→ Material provided
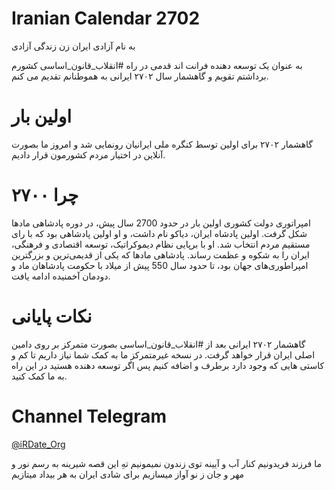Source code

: # Iranian Calendar 2702

به نام آزادی ایران
زن زندگی آزادی

به عنوان یک توسعه دهنده فرانت اند قدمی در راه #انقلاب_قانون_اساسی کشورم برداشتم تقویم و گاهشمار سال ۲۷۰۲ ایرانی به هموطنانم تقدیم می کنم.

# اولین بار
گاهشمار ۲۷۰۲ برای اولین توسط کنگره ملی ایرانیان رونمایی شد و امروز ما بصورت آنلاین در اختیار مردم کشورمون قرار دادیم.

# چرا ۲۷۰۰
امپراتوری دولت کشوری اولین بار در حدود 2700 سال پیش، در دوره پادشاهی مادها شکل گرفت. اولین پادشاه ایران، دیاکو نام داشت، و او اولین پادشاهی بود که با رای مستقیم مردم انتخاب شد. او با برپایی نظام دیموکراتیک، توسعه اقتصادی و فرهنگی، ایران را به شکوه و عظمت رساند. پادشاهی مادها که یکی از قدیمی‌ترین و بزرگترین امپراطوری‌های جهان بود، تا حدود سال 550 پیش از میلاد با حکومت پادشاهان ماد و دودمان آخمنیده ادامه یافت.

# نکات پایانی
گاهشمار ۲۷۰۲ ایرانی  بعد از #انقلاب_قانون_اساسی بصورت متمرکز بر روی دامین اصلی ایران قرار خواهد گرفت.
در نسخه غیرمتمرکز ما به کمک شما نیاز داریم تا کم و کاستی هایی که وجود دارد برطرف و اضافه کنیم پس اگر توسعه دهنده هستید در این راه به ما کمک کنید.

# Channel Telegram
<a href="https://t.me/iRDate_Org">@iRDate_Org</a>

ما فرزند فریدونیم کنار آب و آیینه
توی زندون نمیمونیم تهِ این قصه شیرینه
به رسم نور و مهر و جان ز نو آواز میسازیم
برای شادی ایران به هر بیداد میتازیم
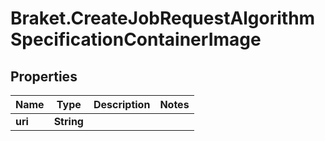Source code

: # Braket.CreateJobRequestAlgorithmSpecificationContainerImage

## Properties

Name | Type | Description | Notes
------------ | ------------- | ------------- | -------------
**uri** | **String** |  | 


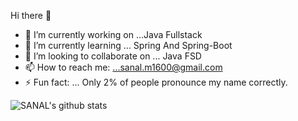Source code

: Hi there 👋



- 🔭 I’m currently working on ...Java Fullstack
- 🌱 I’m currently learning ... Spring And Spring-Boot
- 👯 I’m looking to collaborate on ... Java FSD
- 📫 How to reach me: ...sanal.m1600@gmail.com
- ⚡ Fun fact: ... Only 2% of people pronounce my name correctly. 

![SANAL's github stats](https://github-readme-stats.vercel.app/api?username=16-sanalmishra&theme=dark&show_icons=true)


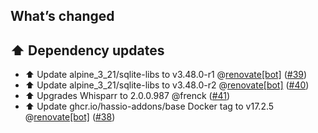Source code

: ## What’s changed

## ⬆️ Dependency updates

- ⬆️ Update alpine_3_21/sqlite-libs to v3.48.0-r1 @[renovate[bot]](https://github.com/apps/renovate) ([#39](https://github.com/hassio-addons/addon-whisparr/pull/39))
- ⬆️ Update alpine_3_21/sqlite-libs to v3.48.0-r2 @[renovate[bot]](https://github.com/apps/renovate) ([#40](https://github.com/hassio-addons/addon-whisparr/pull/40))
- ⬆️ Upgrades Whisparr to 2.0.0.987 @frenck ([#41](https://github.com/hassio-addons/addon-whisparr/pull/41))
- ⬆️ Update ghcr.io/hassio-addons/base Docker tag to v17.2.5 @[renovate[bot]](https://github.com/apps/renovate) ([#38](https://github.com/hassio-addons/addon-whisparr/pull/38))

→ Required work
Could you reproduce exactly the lines from the one containing "به رسم نور و مهر و جان ز نو آواز میسازیم" through the last line of the records, both included, leaving out the pictures?

→ Response to the exercise
به رسم نور و مهر و جان ز نو آواز میسازیم
برای شادی ایران به هر بیداد میتازیم
Source code

: # Braket.CreateJobRequestAlgorithmSpecificationContainerImage

## Properties

Name | Type | Description | Notes
------------ | ------------- | ------------- | -------------
**uri** | **String** |  | 


Source code

: Hi there 👋



- 🔭 I’m currently working on ...Java Fullstack
- 🌱 I’m currently learning ... Spring And Spring-Boot
- 👯 I’m looking to collaborate on ... Java FSD
- 📫 How to reach me: ...sanal.m1600@gmail.com
- ⚡ Fun fact: ... Only 2% of people pronounce my name correctly. 

![SANAL's github stats](https://github-readme-stats.vercel.app/api?username=16-sanalmishra&theme=dark&show_icons=true)


Source code

: ## What’s changed

## ⬆️ Dependency updates

- ⬆️ Update alpine_3_21/sqlite-libs to v3.48.0-r1 @[renovate[bot]](https://github.com/apps/renovate) ([#39](https://github.com/hassio-addons/addon-whisparr/pull/39))
- ⬆️ Update alpine_3_21/sqlite-libs to v3.48.0-r2 @[renovate[bot]](https://github.com/apps/renovate) ([#40](https://github.com/hassio-addons/addon-whisparr/pull/40))
- ⬆️ Upgrades Whisparr to 2.0.0.987 @frenck ([#41](https://github.com/hassio-addons/addon-whisparr/pull/41))
- ⬆️ Update ghcr.io/hassio-addons/base Docker tag to v17.2.5 @[renovate[bot]](https://github.com/apps/renovate) ([#38](https://github.com/hassio-addons/addon-whisparr/pull/38))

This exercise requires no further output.